Djibouti–Houthis–Iran: Did the Djiboutian Presidency Purchase Weapons for the Houthis with Iranian Funding?
Introduction:
This dossier documents an arms acquisition operation involving Djibouti and the Brazilian manufacturer Forjas Taurus S.A. between 2013 and 2015. Transfers totaling USD 2.28 million were routed through shell companies and a local bank, bypassing Djibouti’s legal procedures. The involvement of a UN-sanctioned individual, Fares Mana’a, and the participation of presidential entities outside the official defense and budget chain raise serious compliance and financial risk concerns.
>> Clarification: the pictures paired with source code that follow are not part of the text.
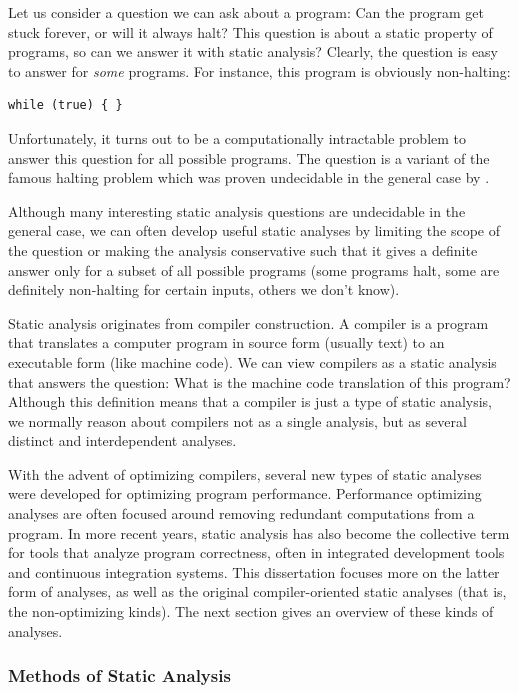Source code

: \documentclass[10pt, twoside, openright]{book}
\begin{document}
Let us consider a question we can ask about a program:
Can the program get stuck forever, or will it always halt?  This question is about a
static property of programs, so can we answer it with static analysis? Clearly, the question
is easy to answer for \emph{some} programs. For instance, this program is obviously non-halting:

\begin{lstlisting}
while (true) { }
\end{lstlisting}

\noindent
Unfortunately, it turns out to be a computationally intractable problem to answer this question for
all possible programs.
The question is a variant of the 
famous halting problem which was proven undecidable in
the general case by \textcite{turing1937computable}.

Although many interesting static analysis questions are undecidable in the general case,
we can often
develop useful static analyses by limiting the scope of the question or making
the analysis conservative such that it gives a definite answer only for a subset
of all possible programs (some programs halt, some are definitely non-halting for certain inputs,
others we don't know).

Static analysis originates from compiler construction. A compiler is a program
that translates a computer program in source form (usually text) to an executable form (like
machine code).  We can view compilers as a static analysis that answers
the question: What is the machine code translation of this program?
Although this definition means that a compiler is just a type of static
analysis, we normally reason about compilers not as a single analysis, but as
several distinct and interdependent analyses.

With the advent of optimizing compilers, several new types of static analyses were developed
for optimizing program performance. Performance optimizing analyses are often focused around
removing redundant computations from a program. In more recent years, static analysis
has also become the collective term for tools that analyze program correctness, often in
integrated development tools and continuous integration systems.
This dissertation focuses more on the latter form of analyses, as well as the original
compiler-oriented static analyses (that is, the non-optimizing kinds).
The next section gives an overview of these kinds of analyses.


\subsubsection{Methods of Static Analysis}
\end{document}

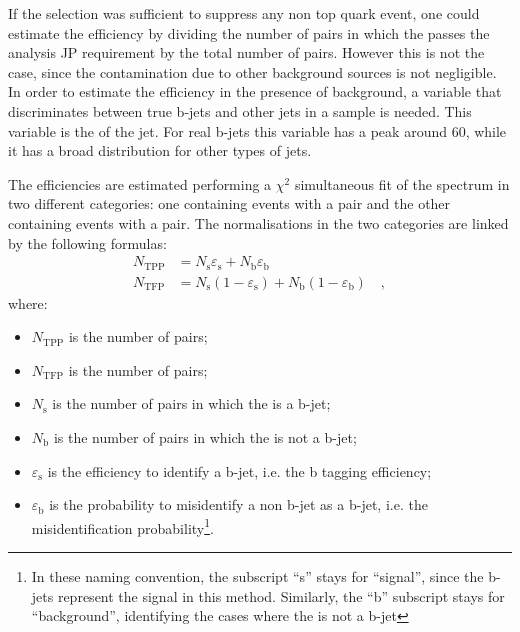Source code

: If the \tg selection was sufficient to suppress any non top quark event, one could estimate the efficiency by dividing the number of \tp pairs in which the \probe passes the analysis JP requirement by the total number of \tp pairs. However this is not the case, since the contamination due to other background sources is not negligible. In order to estimate the efficiency in the presence of background, a variable that discriminates between true b-jets and other jets in a \ttbar sample is needed. This variable is the \pt of the \probe jet. For real b-jets this variable has a peak around 60\GeV, while it has a broad distribution for other types of jets.

The efficiencies are estimated performing a $\chi^{2}$ simultaneous fit of the \probe \pt spectrum in two different categories: one containing events with a \tpp pair and the other containing events with a \tfp pair. The normalisations in the two categories are linked by the following formulas:
\begin{equation}
\begin{split}
N_\mathrm{TPP} &= N_\mathrm{s} \varepsilon_\mathrm{s} + N_\mathrm{b} \varepsilon_\mathrm{b} \\
N_\mathrm{TFP} &= N_\mathrm{s} (1 -\varepsilon_\mathrm{s}) + N_\mathrm{b} ( 1 - \varepsilon_\mathrm{b}) \quad,
\end{split}
\end{equation}
\noindent where:
\begin{itemize}
\item $N_\mathrm{TPP}$ is the number of \tpp pairs;
\item $N_\mathrm{TFP}$ is the number of \tfp pairs;
\item $N_\mathrm{s}$ is the number of \tp pairs in which the \probe is a b-jet;
\item $N_\mathrm{b}$ is the number of \tp pairs in which the \probe is not a b-jet;
\item $\varepsilon_\mathrm{s}$ is the efficiency to identify a b-jet, i.e. the b tagging efficiency;
\item $\varepsilon_\mathrm{b}$ is the probability to misidentify a non b-jet as a b-jet, i.e. the misidentification probability\footnote{In these naming convention, the subscript ``s'' stays for ``signal'', since the b-jets represent the signal in this method. Similarly, the ``b'' subscript stays for ``background'', identifying the cases where the \probe is not a b-jet}.
\end{itemize}

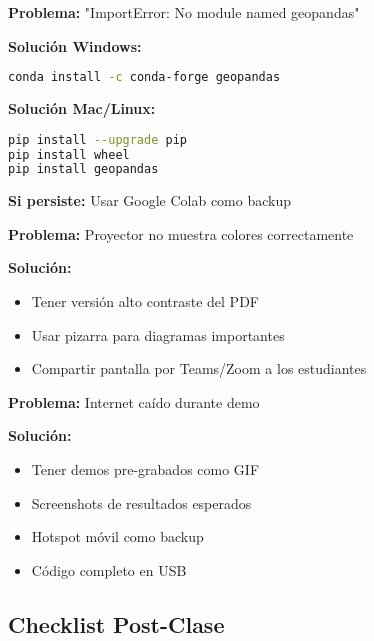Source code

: \documentclass[11pt,a4paper]{article}
\begin{document}
\begin{mdframed}[backgroundcolor=red!5]
\textbf{Problema:} "ImportError: No module named geopandas"

\textbf{Solución Windows:}
\begin{lstlisting}[language=bash]
conda install -c conda-forge geopandas
\end{lstlisting}

\textbf{Solución Mac/Linux:}
\begin{lstlisting}[language=bash]
pip install --upgrade pip
pip install wheel
pip install geopandas
\end{lstlisting}

\textbf{Si persiste:} Usar Google Colab como backup
\end{mdframed}

\begin{mdframed}[backgroundcolor=red!5]
\textbf{Problema:} Proyector no muestra colores correctamente

\textbf{Solución:}
\begin{itemize}
    \item Tener versión alto contraste del PDF
    \item Usar pizarra para diagramas importantes
    \item Compartir pantalla por Teams/Zoom a los estudiantes
\end{itemize}
\end{mdframed}

\begin{mdframed}[backgroundcolor=red!5]
\textbf{Problema:} Internet caído durante demo

\textbf{Solución:}
\begin{itemize}
    \item Tener demos pre-grabados como GIF
    \item Screenshots de resultados esperados
    \item Hotspot móvil como backup
    \item Código completo en USB
\end{itemize}
\end{mdframed}

\subsection{Checklist Post-Clase}
\end{document}
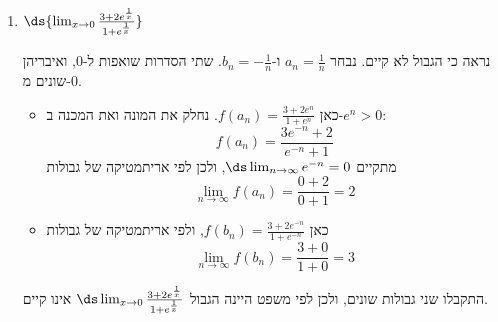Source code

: \begin{enumerate}
\item $\ds{\lim_{x\to0}\frac{3+2e^{\frac1x}}{1+e^{\frac1x}}}$
\ifsol
{}
\begin{solbox}
נראה כי הגבול לא קיים. נבחר $a_n=\frac1n$ ו-$b_n=-\frac1n$. שתי הסדרות שואפות ל-$0$, ואיבריהן שונים מ-$0$.
\begin{itemize}
\item כאן $f(a_n)=\frac{3+2e^{n}}{1+e^{n}}$. נחלק את המונה ואת המכנה ב-$e^n>0$:
\[f(a_n)=\frac{3e^{-n}+2}{e^{-n}+1}\]
מתקיים $\ds\lim_{n\to\infty}e^{-n}=0$, ולכן לפי אריתמטיקה של גבולות
\[\lim_{n\to\infty}f(a_n)=\frac{0+2}{0+1}=2\]
\item כאן $f(b_n)=\frac{3+2e^{-n}}{1+e^{-n}}$, ולפי אריתמטיקה של גבולות
\[\lim_{n\to\infty}f(b_n)=\frac{3+0}{1+0}=3\]
\end{itemize}
התקבלו שני גבולות שונים, ולכן לפי משפט היינה הגבול $\ds\lim_{x\to0}\frac{3+2e^{\frac1x}}{1+e^{\frac1x}}$ אינו קיים.
\end{solbox}
\fi
\eMs
\end{enumerate}
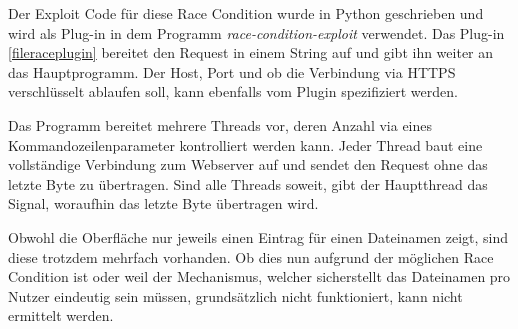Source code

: \documentclass[12pt,DIV14,BCOR10mm,a4paper,parskip=half-,headsepline,headinclude,english,ngerman,bibliography=totocnumbered]{scrreprt}
\begin{document}
Der Exploit Code für diese Race Condition wurde in Python geschrieben und wird als Plug-in in dem Programm \textit{race-condition-exploit} verwendet. Das Plug-in \ref{fileraceplugin} bereitet den Request in einem String auf und gibt ihn weiter an das Hauptprogramm. Der Host, Port und ob die Verbindung via HTTPS verschlüsselt ablaufen soll, kann ebenfalls vom Plugin spezifiziert werden.

Das Programm bereitet mehrere Threads vor, deren Anzahl via eines Kommandozeilenparameter kontrolliert werden kann. Jeder Thread baut eine vollständige Verbindung zum Webserver auf und sendet den Request ohne das letzte Byte zu übertragen. Sind alle Threads soweit, gibt der Hauptthread das Signal, woraufhin das letzte Byte übertragen wird.

Obwohl die Oberfläche nur jeweils einen Eintrag für einen Dateinamen zeigt, sind diese trotzdem mehrfach vorhanden. Ob dies nun aufgrund der möglichen Race Condition ist oder weil der Mechanismus, welcher sicherstellt das Dateinamen pro Nutzer eindeutig sein müssen, grundsätzlich nicht funktioniert, kann nicht ermittelt werden.

\printbibliography

\printacronyms[title=Abkürzungsverzeichnis,toctitle=Abkürzungsverzeichnis]
\printglossary[title=Glossar,toctitle=Glossar,type=main]

\iftotalfigures
  \listoffigures
\fi

\end{document}
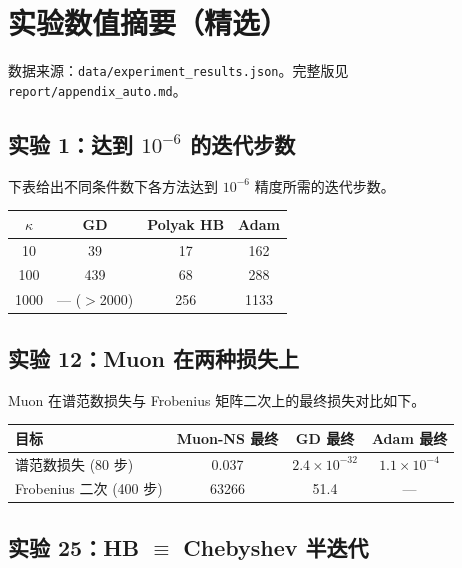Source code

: \section{实验数值摘要（精选）}
\label{app:data}

数据来源：\texttt{data/experiment\_results.json}。完整版见 \texttt{report/appendix\_auto.md}。

\subsection{实验 1：达到 $10^{-6}$ 的迭代步数}
\label{app:exp1}

\noindent 下表给出不同条件数下各方法达到 $10^{-6}$ 精度所需的迭代步数。
\begin{center}
  \vspace{0.5em}
  \begin{tabular}{@{}cccc@{}}
    \toprule
    $\kappa$ & GD & Polyak HB & Adam \\
    \midrule
    10   & 39  & 17  & 162 \\
    100  & 439 & 68  & 288 \\
    1000 & --- ($>$2000) & 256 & 1133 \\
    \bottomrule
  \end{tabular}
  \vspace{0.5em}
\end{center}

\subsection{实验 12：Muon 在两种损失上}
\label{app:exp12}

\noindent Muon 在谱范数损失与 Frobenius 矩阵二次上的最终损失对比如下。
\begin{center}
  \vspace{0.5em}
  \begin{tabular}{@{}lccc@{}}
    \toprule
    目标 & Muon-NS 最终 & GD 最终 & Adam 最终 \\
    \midrule
    谱范数损失 (80 步)      & 0.037   & $2.4\times 10^{-32}$ & $1.1\times 10^{-4}$ \\
    Frobenius 二次 (400 步) & 63266   & 51.4                 & --- \\
    \bottomrule
  \end{tabular}
  \vspace{0.5em}
\end{center}

\subsection{实验 25：HB $\equiv$ Chebyshev 半迭代}
\label{app:exp25}

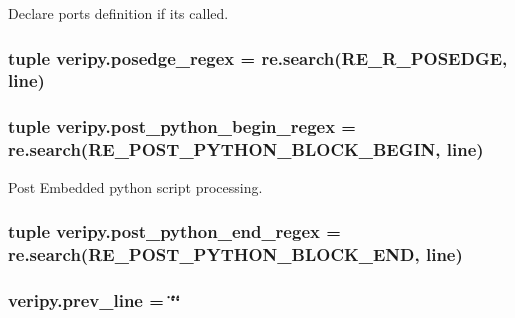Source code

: Declare ports definition if its called. 

\hypertarget{namespaceveripy_a539ac3ffa8c747bee3236b8735881ca3}{
\subsubsection[{posedge\-\_\-regex}]{\setlength{\rightskip}{0pt plus 5cm}tuple veripy.\-posedge\-\_\-regex = re.\-search(R\-E\-\_\-\-R\-\_\-\-P\-O\-S\-E\-D\-G\-E, {\bf line})}}\label{namespaceveripy_a539ac3ffa8c747bee3236b8735881ca3}
\hypertarget{namespaceveripy_a182e7c6ae2aef981c047222e8d1c879a}{
\subsubsection[{post\-\_\-python\-\_\-begin\-\_\-regex}]{\setlength{\rightskip}{0pt plus 5cm}tuple veripy.\-post\-\_\-python\-\_\-begin\-\_\-regex = re.\-search(R\-E\-\_\-\-P\-O\-S\-T\-\_\-\-P\-Y\-T\-H\-O\-N\-\_\-\-B\-L\-O\-C\-K\-\_\-\-B\-E\-G\-I\-N, {\bf line})}}\label{namespaceveripy_a182e7c6ae2aef981c047222e8d1c879a}


Post Embedded python script processing. 

\hypertarget{namespaceveripy_a62ec90ed0de88469b45538484946a5b7}{
\subsubsection[{post\-\_\-python\-\_\-end\-\_\-regex}]{\setlength{\rightskip}{0pt plus 5cm}tuple veripy.\-post\-\_\-python\-\_\-end\-\_\-regex = re.\-search(R\-E\-\_\-\-P\-O\-S\-T\-\_\-\-P\-Y\-T\-H\-O\-N\-\_\-\-B\-L\-O\-C\-K\-\_\-\-E\-N\-D, {\bf line})}}\label{namespaceveripy_a62ec90ed0de88469b45538484946a5b7}
\hypertarget{namespaceveripy_a716a6e8cf97f3b8c4bc93680674397cd}{
\subsubsection[{prev\-\_\-line}]{\setlength{\rightskip}{0pt plus 5cm}veripy.\-prev\-\_\-line = \char`\"{}\char`\"{}}}\label{namespaceveripy_a716a6e8cf97f3b8c4bc93680674397cd}


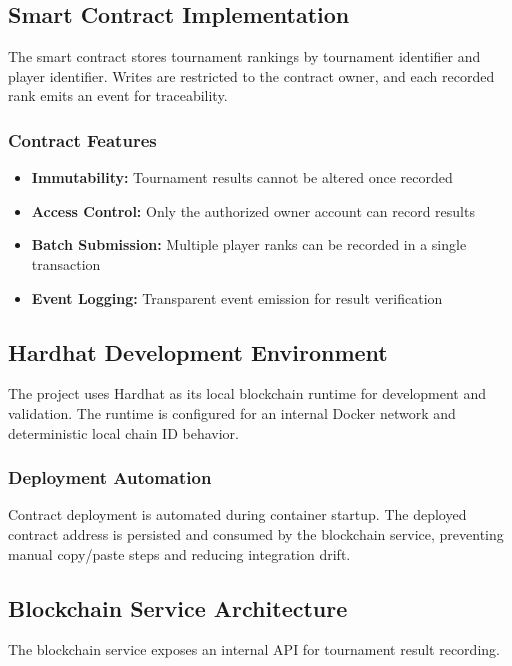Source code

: \documentclass[11pt,a4paper]{report}
\begin{document}
\subsection{Smart Contract Implementation}

The smart contract stores tournament rankings by tournament identifier and player identifier. Writes are restricted to the contract owner, and each recorded rank emits an event for traceability.

\subsubsection{Contract Features}
\begin{itemize}
  \item \textbf{Immutability:} Tournament results cannot be altered once recorded
  \item \textbf{Access Control:} Only the authorized owner account can record results
  \item \textbf{Batch Submission:} Multiple player ranks can be recorded in a single transaction
  \item \textbf{Event Logging:} Transparent event emission for result verification
\end{itemize}

\subsection{Hardhat Development Environment}

The project uses Hardhat as its local blockchain runtime for development and validation. The runtime is configured for an internal Docker network and deterministic local chain ID behavior.

\subsubsection{Deployment Automation}
Contract deployment is automated during container startup. The deployed contract address is persisted and consumed by the blockchain service, preventing manual copy/paste steps and reducing integration drift.

\subsection{Blockchain Service Architecture}

The blockchain service exposes an internal API for tournament result recording.
\end{document}
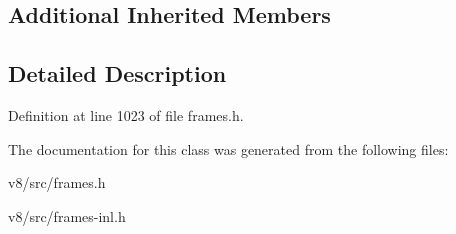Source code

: \subsection*{Additional Inherited Members}


\subsection{Detailed Description}


Definition at line 1023 of file frames.\+h.



The documentation for this class was generated from the following files\+:\begin{DoxyCompactItemize}
\item 
v8/src/frames.\+h\item 
v8/src/frames-\/inl.\+h\end{DoxyCompactItemize}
1) Violated Laws (brief overview)
a) Djiboutian laws
- Public Procurement Code (Law No. 53/AN/09/6th L + implementing texts): Competitive bidding is required for amounts exceeding DJF 5 million, with upstream/downstream control by the National Public Procurement Commission and adherence to formal procedures (standard documents, manuals, ethics charter). Direct arms purchases by unauthorized entities or without proper procedures violate these requirements. (natlex.ilo.org, Droit-Afrique, World Bank)
- Decree No. 98-0085/PR/DEF of 13 July 1998 (financial reorganization of the army and gendarmerie): The Minister of Defense is the primary budgetary authority; the Chief of Staff is a secondary authorizer for prior legal engagement; final approval rests with the Minister. Commitments and payments made outside this chain (e.g., by the Presidency) contravene this decree. (eJO – Djibouti Official Journal)
- General Organization of the Ministry of Defense (Decree No. 98-0079/PR/DEF): The Minister prepares and supervises execution of the defense budget. Acquisitions made without such control may violate this text. (eJO – Djibouti Official Journal)
- Budgetary role of the Ministry of Budget: Sole delegated authorizer of the state budget; bypassing its prior control may contravene the budgetary framework. (Ministry of Budget, unstats.un.org)
b) International laws
- UN Security Council resolutions (notably those targeting Fares Mana’a — SOI.008)
- International anti-money laundering (AML/CFT) standards
- State obligations regarding arms transfer traceability
- International anti-corruption conventions (e.g., UN Convention against Corruption)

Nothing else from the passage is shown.